Let’s look at a few examples:
[id0] [id1]
e1. add("A")
e2. add("B")
e3. get()->["B","A"]
e4. get()->["B","A"]
The above history is valid, we can choose: vis={(e1,e3),(e2,e3),(e1,e4),(e2,e4)} and ar=e2->e1->e3->e4
[id0] [id1]
e1. add("A")
e2. add("B")
e3. get()->["A","B"]
e4. get()->["B","A"]
The above history is invalid, because there’s no arbitration and visibility relations we can come up with that can explain both e3 and e4.
[id0] [id1]
e1. add("A")
e2. add("B")
e3. get()->["A"]
e4. get()->["B","A"]
The above history is valid, because we can do: vis={(e1,e3),(e2,e4),(e3,e4))}, ar=e1->e2->e3->e4. Note that even though (e2,e3) is in ar, e2 is not visible to e3, and an operation only has to reflect the visible writes.
People don’t like it when you violate causality
Remember the example from “writes follow reads”?
[id0]
e1. q.get() -> []
e2. q.get() -> ["A: Hello"]
e3. q.add("A: Hello")
Note that we can come up with valid vis and ar relations for this history:
- vis = {(e3,e2)}
- ar = e1->e3->e2
But, despite the fact that we can come up with an explanation for this history, it doesn’t make sense to us, because e3 happened after e2. You can see why this is also referred to as session causality, because it violates our sense of causality: we read a write that happened in the future!
This is a great example of one of the differences between programming and formal modeling.
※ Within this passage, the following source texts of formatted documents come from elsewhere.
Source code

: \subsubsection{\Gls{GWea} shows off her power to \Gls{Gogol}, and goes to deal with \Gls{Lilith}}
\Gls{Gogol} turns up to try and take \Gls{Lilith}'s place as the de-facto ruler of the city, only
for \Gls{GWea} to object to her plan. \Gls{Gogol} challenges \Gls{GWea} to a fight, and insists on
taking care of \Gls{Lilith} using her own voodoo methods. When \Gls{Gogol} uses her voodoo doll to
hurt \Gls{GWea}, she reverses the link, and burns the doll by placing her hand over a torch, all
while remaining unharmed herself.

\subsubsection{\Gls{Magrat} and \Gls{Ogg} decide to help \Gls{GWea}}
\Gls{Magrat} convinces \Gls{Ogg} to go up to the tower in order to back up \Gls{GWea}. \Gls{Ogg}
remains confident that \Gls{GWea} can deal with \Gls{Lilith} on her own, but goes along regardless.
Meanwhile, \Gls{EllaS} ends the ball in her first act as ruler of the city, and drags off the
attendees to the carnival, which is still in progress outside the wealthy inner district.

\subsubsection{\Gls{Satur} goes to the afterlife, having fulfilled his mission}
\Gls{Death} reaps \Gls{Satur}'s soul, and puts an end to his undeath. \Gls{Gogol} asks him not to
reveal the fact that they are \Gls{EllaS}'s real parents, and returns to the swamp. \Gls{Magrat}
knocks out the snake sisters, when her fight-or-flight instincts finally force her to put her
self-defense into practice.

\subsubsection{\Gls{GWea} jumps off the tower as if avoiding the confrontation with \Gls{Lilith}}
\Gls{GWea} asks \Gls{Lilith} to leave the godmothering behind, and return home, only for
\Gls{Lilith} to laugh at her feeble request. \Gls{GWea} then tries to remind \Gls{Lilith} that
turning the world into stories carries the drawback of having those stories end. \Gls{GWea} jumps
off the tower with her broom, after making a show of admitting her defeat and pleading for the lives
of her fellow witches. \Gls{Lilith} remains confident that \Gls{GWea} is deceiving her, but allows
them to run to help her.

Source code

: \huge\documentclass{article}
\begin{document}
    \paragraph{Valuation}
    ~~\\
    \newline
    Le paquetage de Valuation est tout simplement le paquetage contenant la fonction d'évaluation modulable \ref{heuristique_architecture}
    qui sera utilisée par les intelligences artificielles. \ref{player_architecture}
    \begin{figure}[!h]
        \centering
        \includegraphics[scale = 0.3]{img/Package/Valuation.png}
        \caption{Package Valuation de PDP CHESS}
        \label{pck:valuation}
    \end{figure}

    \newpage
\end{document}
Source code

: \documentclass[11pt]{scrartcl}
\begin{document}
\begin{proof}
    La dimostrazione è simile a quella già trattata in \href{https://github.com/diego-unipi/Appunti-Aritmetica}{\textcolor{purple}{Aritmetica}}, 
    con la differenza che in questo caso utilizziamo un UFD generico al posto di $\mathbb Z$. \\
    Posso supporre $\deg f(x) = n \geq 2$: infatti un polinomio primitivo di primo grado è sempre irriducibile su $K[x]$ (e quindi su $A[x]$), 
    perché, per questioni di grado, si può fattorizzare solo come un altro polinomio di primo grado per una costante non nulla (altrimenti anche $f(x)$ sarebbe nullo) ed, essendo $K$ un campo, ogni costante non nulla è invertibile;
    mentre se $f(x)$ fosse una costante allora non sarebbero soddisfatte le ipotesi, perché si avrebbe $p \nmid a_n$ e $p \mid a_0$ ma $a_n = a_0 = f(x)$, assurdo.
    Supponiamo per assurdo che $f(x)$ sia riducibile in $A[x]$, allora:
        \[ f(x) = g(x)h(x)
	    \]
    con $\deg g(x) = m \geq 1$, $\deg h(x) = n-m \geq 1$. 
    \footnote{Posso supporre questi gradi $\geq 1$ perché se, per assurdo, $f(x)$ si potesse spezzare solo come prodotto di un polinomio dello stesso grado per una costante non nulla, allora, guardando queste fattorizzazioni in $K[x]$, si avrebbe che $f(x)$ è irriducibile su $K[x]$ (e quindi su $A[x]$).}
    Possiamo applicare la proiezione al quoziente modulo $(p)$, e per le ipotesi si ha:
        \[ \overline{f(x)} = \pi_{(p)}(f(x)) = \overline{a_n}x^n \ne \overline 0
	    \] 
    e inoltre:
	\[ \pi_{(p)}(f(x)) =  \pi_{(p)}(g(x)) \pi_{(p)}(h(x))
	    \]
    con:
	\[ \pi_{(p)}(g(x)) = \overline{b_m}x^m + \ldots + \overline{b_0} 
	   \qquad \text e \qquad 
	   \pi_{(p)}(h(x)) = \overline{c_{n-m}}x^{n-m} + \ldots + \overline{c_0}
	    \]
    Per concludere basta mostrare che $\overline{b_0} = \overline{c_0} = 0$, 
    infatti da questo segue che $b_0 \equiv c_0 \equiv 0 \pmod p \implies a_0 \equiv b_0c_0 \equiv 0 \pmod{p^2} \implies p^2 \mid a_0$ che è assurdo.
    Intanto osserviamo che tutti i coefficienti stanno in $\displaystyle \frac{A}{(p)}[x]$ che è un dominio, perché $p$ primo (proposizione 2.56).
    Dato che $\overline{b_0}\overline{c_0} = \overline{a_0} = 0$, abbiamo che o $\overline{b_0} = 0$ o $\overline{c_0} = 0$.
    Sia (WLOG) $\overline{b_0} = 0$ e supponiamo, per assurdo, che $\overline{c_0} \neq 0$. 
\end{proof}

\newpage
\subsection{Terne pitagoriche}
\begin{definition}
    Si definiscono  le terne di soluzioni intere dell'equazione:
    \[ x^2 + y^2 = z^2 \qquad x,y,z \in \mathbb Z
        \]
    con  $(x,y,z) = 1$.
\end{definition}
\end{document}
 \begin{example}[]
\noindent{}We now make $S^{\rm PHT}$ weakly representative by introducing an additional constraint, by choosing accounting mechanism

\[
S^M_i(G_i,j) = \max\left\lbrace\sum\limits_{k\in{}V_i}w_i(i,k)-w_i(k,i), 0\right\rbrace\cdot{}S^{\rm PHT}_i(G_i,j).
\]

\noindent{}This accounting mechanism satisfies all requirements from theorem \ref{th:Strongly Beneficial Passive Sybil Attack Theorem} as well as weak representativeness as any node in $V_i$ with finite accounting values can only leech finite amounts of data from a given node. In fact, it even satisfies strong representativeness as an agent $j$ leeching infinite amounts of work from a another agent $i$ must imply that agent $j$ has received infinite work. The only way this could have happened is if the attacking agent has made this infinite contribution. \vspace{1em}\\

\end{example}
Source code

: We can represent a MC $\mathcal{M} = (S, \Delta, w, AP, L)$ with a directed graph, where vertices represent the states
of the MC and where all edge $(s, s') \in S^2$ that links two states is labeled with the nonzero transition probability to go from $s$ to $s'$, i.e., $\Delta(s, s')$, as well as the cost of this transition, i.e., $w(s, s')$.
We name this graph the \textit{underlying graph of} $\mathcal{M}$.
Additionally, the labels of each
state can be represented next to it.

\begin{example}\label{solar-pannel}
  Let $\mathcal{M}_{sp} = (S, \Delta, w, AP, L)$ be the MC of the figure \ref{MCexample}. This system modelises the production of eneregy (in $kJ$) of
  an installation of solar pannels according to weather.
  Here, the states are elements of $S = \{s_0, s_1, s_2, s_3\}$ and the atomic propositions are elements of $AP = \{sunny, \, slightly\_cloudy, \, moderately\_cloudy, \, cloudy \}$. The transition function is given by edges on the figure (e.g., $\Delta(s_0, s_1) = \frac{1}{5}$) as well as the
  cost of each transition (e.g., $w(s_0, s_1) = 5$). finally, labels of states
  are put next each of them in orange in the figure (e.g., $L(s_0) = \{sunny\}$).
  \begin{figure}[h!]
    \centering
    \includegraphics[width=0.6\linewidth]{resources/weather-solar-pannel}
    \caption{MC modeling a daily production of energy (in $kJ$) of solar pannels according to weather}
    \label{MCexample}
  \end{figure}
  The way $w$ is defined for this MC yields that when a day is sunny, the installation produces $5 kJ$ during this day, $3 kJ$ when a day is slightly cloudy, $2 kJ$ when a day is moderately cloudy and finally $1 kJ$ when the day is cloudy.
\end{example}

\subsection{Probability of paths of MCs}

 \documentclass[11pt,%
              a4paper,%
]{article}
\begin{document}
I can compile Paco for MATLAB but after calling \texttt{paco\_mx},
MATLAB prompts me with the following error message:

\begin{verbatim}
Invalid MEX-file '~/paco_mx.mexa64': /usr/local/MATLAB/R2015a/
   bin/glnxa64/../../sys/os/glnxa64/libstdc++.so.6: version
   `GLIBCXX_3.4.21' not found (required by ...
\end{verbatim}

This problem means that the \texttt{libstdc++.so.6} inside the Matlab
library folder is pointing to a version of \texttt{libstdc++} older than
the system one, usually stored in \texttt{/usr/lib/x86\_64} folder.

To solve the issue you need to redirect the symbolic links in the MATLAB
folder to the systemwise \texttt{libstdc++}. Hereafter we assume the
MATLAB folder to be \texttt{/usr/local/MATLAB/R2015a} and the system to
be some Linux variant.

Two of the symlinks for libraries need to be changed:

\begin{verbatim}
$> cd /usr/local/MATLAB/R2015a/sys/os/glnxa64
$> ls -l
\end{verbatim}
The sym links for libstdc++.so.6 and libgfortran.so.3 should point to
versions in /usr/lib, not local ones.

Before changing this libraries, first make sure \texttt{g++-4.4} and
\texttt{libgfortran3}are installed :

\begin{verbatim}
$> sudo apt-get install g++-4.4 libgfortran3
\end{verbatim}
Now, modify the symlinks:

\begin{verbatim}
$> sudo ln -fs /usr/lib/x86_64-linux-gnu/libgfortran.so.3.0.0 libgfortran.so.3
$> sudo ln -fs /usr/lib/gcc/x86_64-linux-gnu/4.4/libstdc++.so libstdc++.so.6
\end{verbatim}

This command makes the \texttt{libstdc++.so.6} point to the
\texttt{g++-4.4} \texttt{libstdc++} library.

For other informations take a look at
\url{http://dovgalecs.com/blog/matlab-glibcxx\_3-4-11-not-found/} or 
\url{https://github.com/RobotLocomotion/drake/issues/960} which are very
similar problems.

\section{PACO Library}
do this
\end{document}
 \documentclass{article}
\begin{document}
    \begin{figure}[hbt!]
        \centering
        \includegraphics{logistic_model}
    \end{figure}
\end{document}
It’s impossible to write a non-causal program (i.e., a program whose current output depends on future inputs). On the other hand, in formal modeling, we have no such restrictions, so we can always propose “impossible to actually happen in practice” behaviors to look at. So we often have to place additional constraints on the behaviors we generate with formal models to ensure that they’re actually realizable.
Sometimes we do encounter systems that record history in the wrong order, which makes the history look non-causal.

Consistency as constraints on relations
The elegant thing about this relation-based model of execution histories is that the consistency models can be expressed in terms of them. Burckhardt conveniently defines two more relationships.
Session-order (so) is the ordering of events within each session, expressed as: so = rb ∩ ss
Happens-before (hb) is a causal ordering, in the sense of Lamport’s Time, Clocks, and the Ordering of Events in a Distributed System paper. (e1,e2) is in hb if (e1,e2) is in so (i.e., e1 comes before e2 in the same session), or if (e1,e2) is in vis (i.e., e1 is visible to e2), or if there’s some transitive relationship (e.g., there’s some e3 such that (e1,e3) and (e3,e2) are in so or vis.
Therefore, happens-before is the transitive closure of so ∪ vis, which we write as: hb = (so ∪ vis)⁺ . We can define no circular causality as no cycles in the hb relation or, as Burckhardt writes it: NoCircularCausality = acyclic(hb)
If you made it all of the way here, I’d encourage you to check out Burckhardt’s Principles of Eventual Consistency book. You can get the PDF for free by clicking the “Publication” button the web page.